**Directions for this task**
Word for word, write the lines below out again, with no pictures.

─── Records supplied

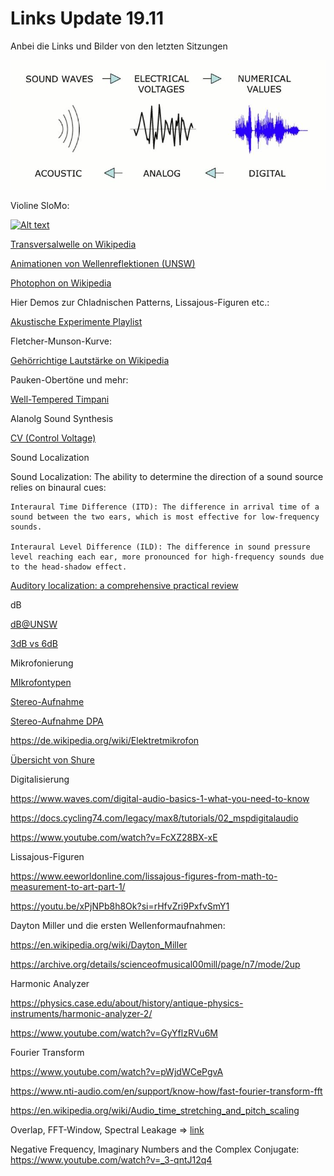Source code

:# Links Update 19.11

Anbei die Links und Bilder von den letzten Sitzungen

![pic](adc_dac.jpg)

Violine SloMo:

[![Alt text](https://img.youtube.com/vi/6JeyiM0YNo4/0.jpg)](https://youtu.be/6JeyiM0YNo4?si=q417wZlJiomKyDhF)

[Transversalwelle on Wikipedia](https://de.wikipedia.org/wiki/Transversalwelle)

[Animationen von Wellenreflektionen (UNSW)](https://www.animations.physics.unsw.edu.au/waves-sound/travelling-waves/index.html)

[Photophon on Wikipedia](https://de.wikipedia.org/wiki/Photophon)

Hier Demos zur Chladnischen Patterns, Lissajous-Figuren etc.:

[Akustische Experimente Playlist](https://www.youtube.com/playlist?list=PLslExxbg3O-fAeclmcjO0LId_xADwxalv)

Fletcher-Munson-Kurve:

[Gehörrichtige Lautstärke on Wikipedia](https://de.wikipedia.org/wiki/Geh%C3%B6rrichtige_Lautst%C3%A4rke)

Pauken-Obertöne und mehr:

[Well-Tempered Timpani](https://wtt.pauken.org/)

Alanolg Sound Synthesis

[CV (Control Voltage)](https://synthesizeronline.com/2023/01/14/control-voltages-cv/)

Sound Localization

Sound Localization: The ability to determine the direction of a sound source relies on binaural cues:

    Interaural Time Difference (ITD): The difference in arrival time of a sound between the two ears, which is most effective for low-frequency sounds.

    Interaural Level Difference (ILD): The difference in sound pressure level reaching each ear, more pronounced for high-frequency sounds due to the head-shadow effect.

[Auditory localization: a comprehensive practical review](https://www.frontiersin.org/journals/psychology/articles/10.3389/fpsyg.2024.1408073/full)

dB

[dB@UNSW](https://www.animations.physics.unsw.edu.au/jw/dB.htm)

[3dB vs 6dB](https://audiouniversityonline.com/decibels-explained/)

Mikrofonierung

[MIkrofontypen](https://primesound.org/microphone-types/)

[Stereo-Aufnahme](https://www.sweetwater.com/insync/stereo-mic-techniques/)

[Stereo-Aufnahme DPA](https://www.dpamicrophones.com/mic-university/audio-production/stereo-recording-techniques-and-setups/)

https://de.wikipedia.org/wiki/Elektretmikrofon

[Übersicht von Shure](https://www.shure.com/damfiles/default/global/documents/publications/en/performance-production/microphone_techniques_for_live_sound_reinforcement_english.pdf-3df433145fca686a736beeb5da588efa.pdf)

Digitalisierung

https://www.waves.com/digital-audio-basics-1-what-you-need-to-know

https://docs.cycling74.com/legacy/max8/tutorials/02_mspdigitalaudio

https://www.youtube.com/watch?v=FcXZ28BX-xE

Lissajous-Figuren

https://www.eeworldonline.com/lissajous-figures-from-math-to-measurement-to-art-part-1/

https://youtu.be/xPjNPb8h8Ok?si=rHfvZri9PxfvSmY1

Dayton Miller und die ersten Wellenformaufnahmen:

https://en.wikipedia.org/wiki/Dayton_Miller

https://archive.org/details/scienceofmusical00mill/page/n7/mode/2up

Harmonic Analyzer

https://physics.case.edu/about/history/antique-physics-instruments/harmonic-analyzer-2/

https://www.youtube.com/watch?v=GyYflzRVu6M

Fourier Transform

https://www.youtube.com/watch?v=pWjdWCePgvA

https://www.nti-audio.com/en/support/know-how/fast-fourier-transform-fft

https://en.wikipedia.org/wiki/Audio_time_stretching_and_pitch_scaling

Overlap, FFT-Window, Spectral Leakage => [link](fftwindows.pdf)

Negative Frequency, Imaginary Numbers and the Complex Conjugate: https://www.youtube.com/watch?v=_3-qntJ12q4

──────

**Written reply**
Source code

:# Links Update 19.11

Anbei die Links und Bilder von den letzten Sitzungen

![pic](adc_dac.jpg)

Violine SloMo:

[![Alt text](https://img.youtube.com/vi/6JeyiM0YNo4/0.jpg)](https://youtu.be/6JeyiM0YNo4?si=q417wZlJiomKyDhF)

[Transversalwelle on Wikipedia](https://de.wikipedia.org/wiki/Transversalwelle)

[Animationen von Wellenreflektionen (UNSW)](https://www.animations.physics.unsw.edu.au/waves-sound/travelling-waves/index.html)

[Photophon on Wikipedia](https://de.wikipedia.org/wiki/Photophon)

Hier Demos zur Chladnischen Patterns, Lissajous-Figuren etc.:

[Akustische Experimente Playlist](https://www.youtube.com/playlist?list=PLslExxbg3O-fAeclmcjO0LId_xADwxalv)

Fletcher-Munson-Kurve:

[Gehörrichtige Lautstärke on Wikipedia](https://de.wikipedia.org/wiki/Geh%C3%B6rrichtige_Lautst%C3%A4rke)

Pauken-Obertöne und mehr:

[Well-Tempered Timpani](https://wtt.pauken.org/)

Alanolg Sound Synthesis

[CV (Control Voltage)](https://synthesizeronline.com/2023/01/14/control-voltages-cv/)

Sound Localization

Sound Localization: The ability to determine the direction of a sound source relies on binaural cues:

    Interaural Time Difference (ITD): The difference in arrival time of a sound between the two ears, which is most effective for low-frequency sounds.

    Interaural Level Difference (ILD): The difference in sound pressure level reaching each ear, more pronounced for high-frequency sounds due to the head-shadow effect.

[Auditory localization: a comprehensive practical review](https://www.frontiersin.org/journals/psychology/articles/10.3389/fpsyg.2024.1408073/full)

dB

[dB@UNSW](https://www.animations.physics.unsw.edu.au/jw/dB.htm)

[3dB vs 6dB](https://audiouniversityonline.com/decibels-explained/)

Mikrofonierung

[MIkrofontypen](https://primesound.org/microphone-types/)

[Stereo-Aufnahme](https://www.sweetwater.com/insync/stereo-mic-techniques/)

[Stereo-Aufnahme DPA](https://www.dpamicrophones.com/mic-university/audio-production/stereo-recording-techniques-and-setups/)

https://de.wikipedia.org/wiki/Elektretmikrofon

[Übersicht von Shure](https://www.shure.com/damfiles/default/global/documents/publications/en/performance-production/microphone_techniques_for_live_sound_reinforcement_english.pdf-3df433145fca686a736beeb5da588efa.pdf)

Digitalisierung

https://www.waves.com/digital-audio-basics-1-what-you-need-to-know

https://docs.cycling74.com/legacy/max8/tutorials/02_mspdigitalaudio

https://www.youtube.com/watch?v=FcXZ28BX-xE

Lissajous-Figuren

https://www.eeworldonline.com/lissajous-figures-from-math-to-measurement-to-art-part-1/

https://youtu.be/xPjNPb8h8Ok?si=rHfvZri9PxfvSmY1

Dayton Miller und die ersten Wellenformaufnahmen:

https://en.wikipedia.org/wiki/Dayton_Miller

https://archive.org/details/scienceofmusical00mill/page/n7/mode/2up

Harmonic Analyzer

https://physics.case.edu/about/history/antique-physics-instruments/harmonic-analyzer-2/

https://www.youtube.com/watch?v=GyYflzRVu6M

Fourier Transform

https://www.youtube.com/watch?v=pWjdWCePgvA

https://www.nti-audio.com/en/support/know-how/fast-fourier-transform-fft

https://en.wikipedia.org/wiki/Audio_time_stretching_and_pitch_scaling

Overlap, FFT-Window, Spectral Leakage => [link](fftwindows.pdf)

Negative Frequency, Imaginary Numbers and the Complex Conjugate: https://www.youtube.com/watch?v=_3-qntJ12q4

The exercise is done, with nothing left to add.